For instance can you describe accurately the faces of five good friends? Some of you can, but many cannot. As an experiment, I have questioned husbands of long standing about the color of their wives’ eyes, and often they express embarrassed confusion and admit that they do not know. And, incidentally, it is a chronic complaint of wives that their husbands do not notice new dresses, new hats, and changes in household arrangements.

The eyes of seeing persons soon become accustomed to the routine of their surroundings, and they actually see only the startling and spectacular. But even in viewing the most spectacular sights the eyes are lazy. Court records reveal every day how inaccurately “eyewitnesses” see. A given event will be “seen” in several different ways by as many witnesses. Some see more than others, but few see everything that is within the range of their vision.

Oh, the things that I should see if I had the power of sight for just three days!

The first day would be a busy one. I should call to all my dear friends and look long into their faces, imprinting upon my mind the outward evidences of the beauty that is within them. I should let my eyes rest, too, on the face of a baby, so that I could catch a vision of the eager, innocent beauty which precedes the individual’s consciousness of the conflicts which life develops.

And I should like to look into the loyal, trusting eyes of my dogs—the grave, canny little Scottie, Darkie, and the stalwart, understanding Great Dane, Helga, whose warm, tender, and playful friendships are so comforting to me.

On that busy first day I should also view the small simple things of my home.
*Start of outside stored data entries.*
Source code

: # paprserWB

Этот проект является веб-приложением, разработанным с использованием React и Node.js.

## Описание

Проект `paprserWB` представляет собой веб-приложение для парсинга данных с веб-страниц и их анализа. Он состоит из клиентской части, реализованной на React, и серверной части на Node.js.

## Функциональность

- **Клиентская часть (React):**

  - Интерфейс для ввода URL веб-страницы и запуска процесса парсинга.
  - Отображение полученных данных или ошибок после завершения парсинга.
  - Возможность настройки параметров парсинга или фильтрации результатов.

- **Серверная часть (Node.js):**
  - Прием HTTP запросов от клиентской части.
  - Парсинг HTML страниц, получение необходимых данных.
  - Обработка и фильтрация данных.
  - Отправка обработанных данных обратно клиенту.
I want to see the warm colors in the rugs under my feet, the pictures on the walls, the intimate trifles that transform a house into home. My eyes would rest respectfully on the books in raised type which I have read, but they would be more eagerly interested in the printed books which seeing people can read, for during the long night of my life the books I have read and those which have been read to me have built themselves into a great shining lighthouse, revealing to me the deepest channels of human life and the human spirit.

In the afternoon of that first seeing day, I should take a long walk in the woods and intoxicate my eyes on the beauties of the world of Nature trying desperately to absorb in a few hours the vast splendor which is constantly unfolding itself to those who can see. On the way home from my woodland jaunt, my path would lie near a farm so that I might see the patient horses ploughing in the field (perhaps I should see only a tractor! ), and the serene content of men living close to the soil. And I should pray for the glory of a colorful sunset.

When dusk had fallen, I should experience the double delight of being able to see by artificial light which the genius of man has created to extend the power of his sight when Nature decrees darkness.

In the night of that first day of sight, I should not be able to sleep, so full would be my mind of the memories of the day.